The ground effects F1 racers also produced a lot of downforce, but overtaking was possible/racing was better.
4] TC, driver aids and so on, help those who can adapt to them better.
Neither rookie Michael Andretti/1993/McLaren nor veteran Patresse/1992/Williams could adapt to the active ride cars. Their team mates Senna and Mansell on the other hand were driving like mad men, capable of extracting every ounce of performance from these cars.
For someone driving/atending GP races in the 1930s the cars from the early 1970s with their wings and wide slick tires and electric starting could/might-have seem like they were driving themselves.
I can just image such a person yelling "bring back the skiny grooves and cigarrete shaped cars and get rid of the electrics".
5] GP technology should be allowed to pass onto road cars the natural way, not being forced upon.
Besides GP technology does pass on. F1 teams have partnerships with universities and aero-space&defence companies.
For example, Renault F1 gave their partner Boeing and aero solution witch helps reduce drag by 3%. EADS anounced that the batteries used by partner McLaren F1 ( to power the electronics ) are to be used into their upcoming tanks.

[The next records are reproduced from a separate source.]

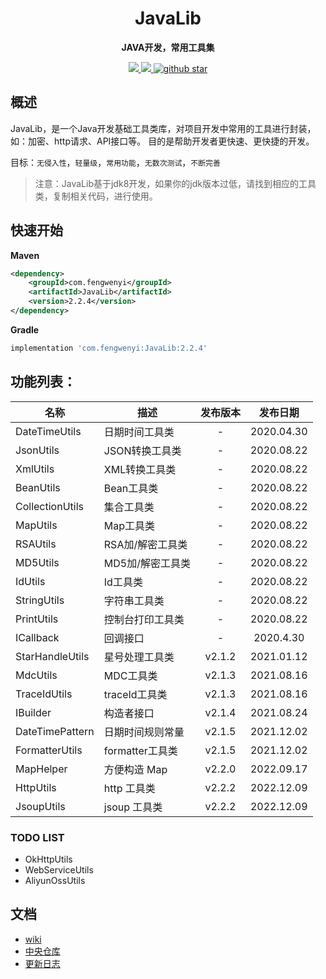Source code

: 
<h1 align="center">
    JavaLib
</h1>

<p align="center">
	<strong>JAVA开发，常用工具集</strong>
</p>

<p align="center">
	<a target="_blank" href="https://www.apache.org/licenses/LICENSE-2.0.html">
		<img src="https://img.shields.io/:license-apache-blue.svg" ></img>
	</a>
	<a target="_blank" href="https://www.oracle.com/technetwork/java/javase/downloads/index.html">
		<img src="https://img.shields.io/badge/JDK-1.8+-green.svg" ></img>
	</a>
	<a target="_blank" href='https://github.com/fengwenyi/JavaLib'>
		<img src="https://img.shields.io/github/stars/fengwenyi/JavaLib.svg?style=social" alt="github star"></img>
	</a>
</p>

## 概述

JavaLib，是一个Java开发基础工具类库，对项目开发中常用的工具进行封装，如：加密、http请求、API接口等。
目的是帮助开发者更快速、更快捷的开发。

目标：`无侵入性`，`轻量级`，`常用功能`，`无数次测试`，`不断完善`


> 注意：JavaLib基于jdk8开发，如果你的jdk版本过低，请找到相应的工具类，复制相关代码，进行使用。

## 快速开始

**Maven**

```xml
<dependency>
    <groupId>com.fengwenyi</groupId>
    <artifactId>JavaLib</artifactId>
    <version>2.2.4</version>
</dependency>
```

**Gradle**

```groovy
implementation 'com.fengwenyi:JavaLib:2.2.4'
```

## 功能列表：

| 名称              | 描述           |  发布版本  |    发布日期    |
|-----------------|--------------|:------:|:----------:|
| DateTimeUtils   | 日期时间工具类      |   -    | 2020.04.30 |
| JsonUtils       | JSON转换工具类    |   -    | 2020.08.22 |
| XmlUtils        | XML转换工具类     |   -    | 2020.08.22 |
| BeanUtils       | Bean工具类      |   -    | 2020.08.22 |
| CollectionUtils | 集合工具类        |   -    | 2020.08.22 |
| MapUtils        | Map工具类       |   -    | 2020.08.22 |
| RSAUtils        | RSA加/解密工具类   |   -    | 2020.08.22 |
| MD5Utils        | MD5加/解密工具类   |   -    | 2020.08.22 |
| IdUtils         | Id工具类        |   -    | 2020.08.22 |
| StringUtils     | 字符串工具类       |   -    | 2020.08.22 |
| PrintUtils      | 控制台打印工具类     |   -    | 2020.08.22 |
| ICallback       | 回调接口         |   -    | 2020.4.30  |
| StarHandleUtils | 星号处理工具类      | v2.1.2 | 2021.01.12 |
| MdcUtils        | MDC工具类       | v2.1.3 | 2021.08.16 |
| TraceIdUtils    | traceId工具类   | v2.1.3 | 2021.08.16 |
| IBuilder        | 构造者接口        | v2.1.4 | 2021.08.24 |
| DateTimePattern | 日期时间规则常量     | v2.1.5 | 2021.12.02 |
| FormatterUtils  | formatter工具类 | v2.1.5 | 2021.12.02 |
| MapHelper       | 方便构造 Map     | v2.2.0 | 2022.09.17 |
| HttpUtils       | http 工具类     | v2.2.2 | 2022.12.09 |
| JsoupUtils      | jsoup 工具类    | v2.2.2 | 2022.12.09 |


### TODO LIST

- OkHttpUtils
- WebServiceUtils
- AliyunOssUtils


## 文档

- [wiki](https://github.com/fengwenyi/JavaLib/wiki)
- [中央仓库](https://search.maven.org/artifact/com.fengwenyi/JavaLib)
- [更新日志](LOG.md)

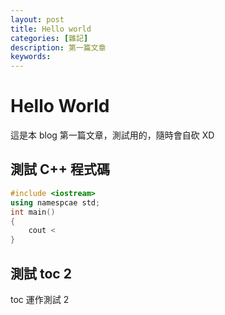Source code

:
 ```yaml
---
layout: post
title: Hello world
categories: [雜記]
description: 第一篇文章
keywords: 
---
```


# Hello World

這是本 blog 第一篇文章，測試用的，隨時會自砍 XD

## 測試 C++ 程式碼

```c++
#include <iostream>
using namespcae std;
int main()
{
    cout <
}
```

## 測試 toc 2

toc 運作測試 2
<!--stackedit_data:
eyJoaXN0b3J5IjpbMjc2NzU1NTg5XX0=
-->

Jet fighters and upcoming carriers (787) have gone down the path of using a lot of composites just like GP racers have been doing for 2 and 1/2 decades.
So GP racing still improves the breed, only that it's a different type of breed.
6] Dirt ovals.
Well before WWII the top GP drivers/european-champions like Nuvolari, Caraciolla and Rosemeyer were invited and thus attended the Vanderbild Cup dirt race. Nuvolari won in 1936 and Rosemeyer in 1937 and have made quite an impression, particularly Rosemeyer.